What are your areas of concentration/study?

My graduate work was in art history, primarily in histories of contemporary art after the 1960s. My work often folds trans and queer studies with aesthetic practices, visual and material cultures.

 

 

What is some of your recent works?

“Videotage: Emergent Infrastructures,” The New Television: Video After Television. eds Rachel Churner, Rebecca Cleman, Tyler Maxin (MIT Press and no place press, 2024) 

“Special Effects,” Joan Jonas eds. Barbara Clausen and Kristin Poor (New York: Dia Museum, 2023)

“micha cárdenas’ Becoming Dragon (2008) and Azdel Slade” Trans Hirstory in 99 Objects eds. Chris E. Vargas, Christina Linden, and David Evans Frantz (University of Chicago Press and Hirmer Verlag, 2023)

What is one of your favorite courses to teach and why?

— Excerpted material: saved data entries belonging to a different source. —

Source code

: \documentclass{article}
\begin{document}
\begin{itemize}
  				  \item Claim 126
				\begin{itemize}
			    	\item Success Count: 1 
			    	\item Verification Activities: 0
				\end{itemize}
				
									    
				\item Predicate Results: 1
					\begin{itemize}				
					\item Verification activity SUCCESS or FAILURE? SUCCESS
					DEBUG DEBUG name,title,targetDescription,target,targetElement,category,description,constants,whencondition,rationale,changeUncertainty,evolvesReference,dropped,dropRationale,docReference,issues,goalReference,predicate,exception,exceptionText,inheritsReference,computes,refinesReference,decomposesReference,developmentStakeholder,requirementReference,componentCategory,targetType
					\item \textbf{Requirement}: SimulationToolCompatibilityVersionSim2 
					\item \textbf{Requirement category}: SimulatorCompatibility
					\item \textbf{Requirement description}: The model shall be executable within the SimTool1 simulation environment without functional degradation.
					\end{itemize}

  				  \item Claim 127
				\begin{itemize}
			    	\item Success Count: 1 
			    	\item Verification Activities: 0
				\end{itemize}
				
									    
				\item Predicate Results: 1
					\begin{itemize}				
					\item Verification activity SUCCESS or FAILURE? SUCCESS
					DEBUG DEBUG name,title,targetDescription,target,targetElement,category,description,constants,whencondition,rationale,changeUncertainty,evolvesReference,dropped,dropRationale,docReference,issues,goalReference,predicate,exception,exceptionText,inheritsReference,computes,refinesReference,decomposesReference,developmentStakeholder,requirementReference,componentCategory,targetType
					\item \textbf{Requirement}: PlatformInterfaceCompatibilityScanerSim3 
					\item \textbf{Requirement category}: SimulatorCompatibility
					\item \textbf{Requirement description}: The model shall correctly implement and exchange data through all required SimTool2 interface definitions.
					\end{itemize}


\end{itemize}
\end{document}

I’ve started to teach Topics in Transgender Studies courses at NYU Tisch. Last year I taught a graduate seminar on trans* aesthetics, art and culture. In 2025 I am teaching a seminar on trans* histories, and will probably offer a third iteration of the topics class in 2026/2027. I love how students bring enormous care, passion and investments of their own, and how this course attracts students with a variety of interests and contexts – performance studies as it meets the visual, cinematic and performing arts, geography, history, politics, media and culture.